Saved entries:
##########

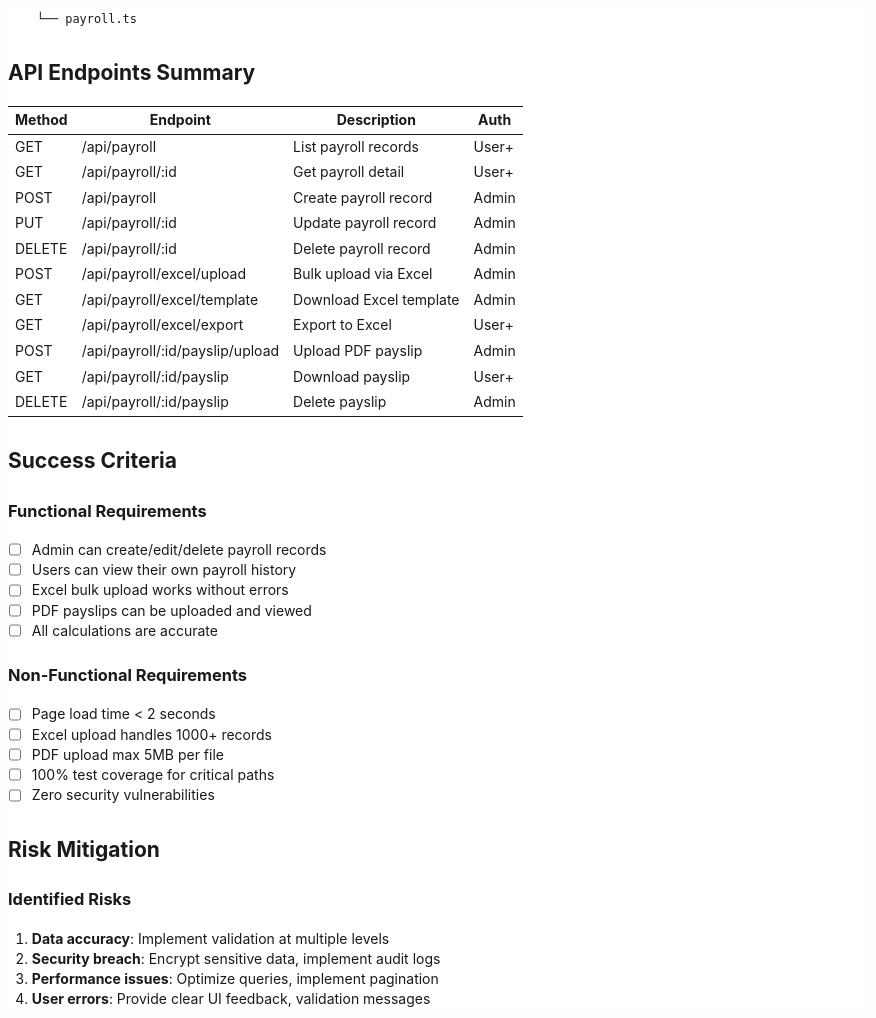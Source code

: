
 ```
    └── payroll.ts
```

## API Endpoints Summary

| Method | Endpoint | Description | Auth |
|--------|----------|-------------|------|
| GET | /api/payroll | List payroll records | User+ |
| GET | /api/payroll/:id | Get payroll detail | User+ |
| POST | /api/payroll | Create payroll record | Admin |
| PUT | /api/payroll/:id | Update payroll record | Admin |
| DELETE | /api/payroll/:id | Delete payroll record | Admin |
| POST | /api/payroll/excel/upload | Bulk upload via Excel | Admin |
| GET | /api/payroll/excel/template | Download Excel template | Admin |
| GET | /api/payroll/excel/export | Export to Excel | User+ |
| POST | /api/payroll/:id/payslip/upload | Upload PDF payslip | Admin |
| GET | /api/payroll/:id/payslip | Download payslip | User+ |
| DELETE | /api/payroll/:id/payslip | Delete payslip | Admin |

## Success Criteria

### Functional Requirements
- [ ] Admin can create/edit/delete payroll records
- [ ] Users can view their own payroll history
- [ ] Excel bulk upload works without errors
- [ ] PDF payslips can be uploaded and viewed
- [ ] All calculations are accurate

### Non-Functional Requirements
- [ ] Page load time < 2 seconds
- [ ] Excel upload handles 1000+ records
- [ ] PDF upload max 5MB per file
- [ ] 100% test coverage for critical paths
- [ ] Zero security vulnerabilities

## Risk Mitigation

### Identified Risks
1. **Data accuracy**: Implement validation at multiple levels
2. **Security breach**: Encrypt sensitive data, implement audit logs
3. **Performance issues**: Optimize queries, implement pagination
4. **User errors**: Provide clear UI feedback, validation messages
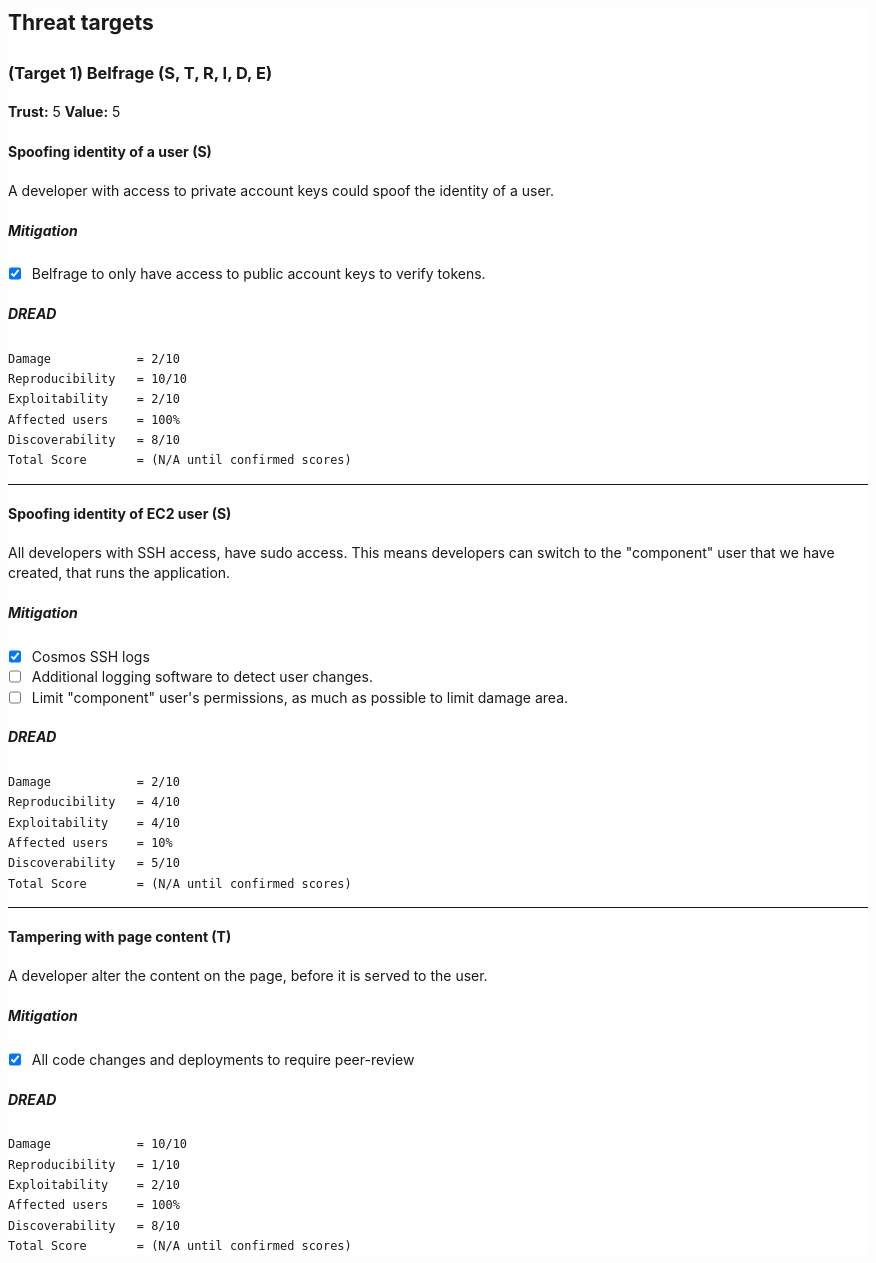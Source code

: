 ## Threat targets

### (Target 1) Belfrage (S, T, R, I, D, E)
**Trust:** 5 **Value:** 5

#### Spoofing identity of a user (S)
A developer with access to private account keys could spoof the identity of a user.

##### Mitigation
- [X] Belfrage to only have access to public account keys to verify tokens.

##### DREAD
```
Damage            = 2/10
Reproducibility   = 10/10
Exploitability    = 2/10
Affected users    = 100%
Discoverability   = 8/10
Total Score       = (N/A until confirmed scores)
```

-------

#### Spoofing identity of EC2 user (S)
All developers with SSH access, have sudo access. This means developers can switch
to the "component" user that we have created, that runs the application.

##### Mitigation
- [X] Cosmos SSH logs
- [ ] Additional logging software to detect user changes.
- [ ] Limit "component" user's permissions, as much as possible to limit damage area.

##### DREAD
```
Damage            = 2/10
Reproducibility   = 4/10
Exploitability    = 4/10
Affected users    = 10%
Discoverability   = 5/10
Total Score       = (N/A until confirmed scores)
```

-------

#### Tampering with page content (T)
A developer alter the content on the page, before it is served to the user.

##### Mitigation
- [X] All code changes and deployments to require peer-review

##### DREAD
```
Damage            = 10/10
Reproducibility   = 1/10
Exploitability    = 2/10
Affected users    = 100%
Discoverability   = 8/10
Total Score       = (N/A until confirmed scores)
```
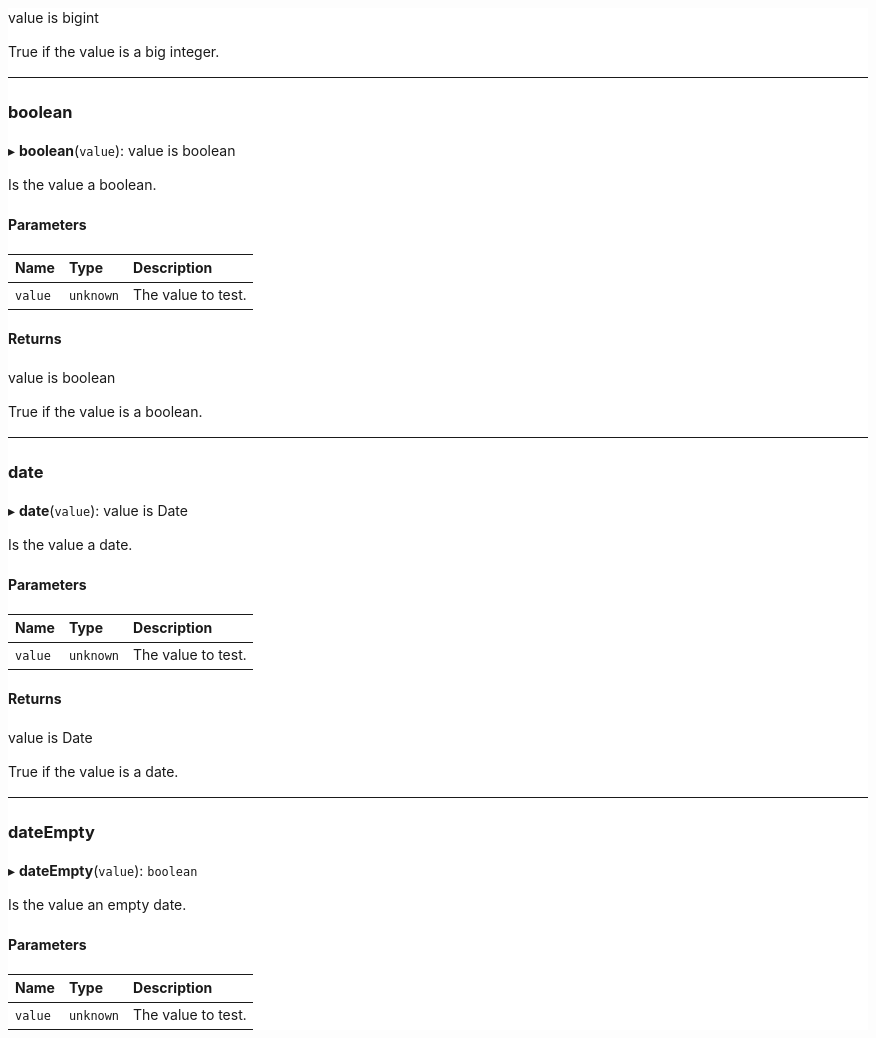 value is bigint

True if the value is a big integer.

___

### boolean

▸ **boolean**(`value`): value is boolean

Is the value a boolean.

#### Parameters

| Name | Type | Description |
| :------ | :------ | :------ |
| `value` | `unknown` | The value to test. |

#### Returns

value is boolean

True if the value is a boolean.

___

### date

▸ **date**(`value`): value is Date

Is the value a date.

#### Parameters

| Name | Type | Description |
| :------ | :------ | :------ |
| `value` | `unknown` | The value to test. |

#### Returns

value is Date

True if the value is a date.

___

### dateEmpty

▸ **dateEmpty**(`value`): `boolean`

Is the value an empty date.

#### Parameters

| Name | Type | Description |
| :------ | :------ | :------ |
| `value` | `unknown` | The value to test. |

##########

▸ **TRY IT**: Verbatim copy, pictures excluded: output the lines from the first line of the records above through the line containing "Delete payroll record | Admin |".

▸ **TASK RESULT**:
Source code

:
 ```
    └── payroll.ts
```

## API Endpoints Summary

| Method | Endpoint | Description | Auth |
|--------|----------|-------------|------|
| GET | /api/payroll | List payroll records | User+ |
| GET | /api/payroll/:id | Get payroll detail | User+ |
| POST | /api/payroll | Create payroll record | Admin |
| PUT | /api/payroll/:id | Update payroll record | Admin |
| DELETE | /api/payroll/:id | Delete payroll record | Admin |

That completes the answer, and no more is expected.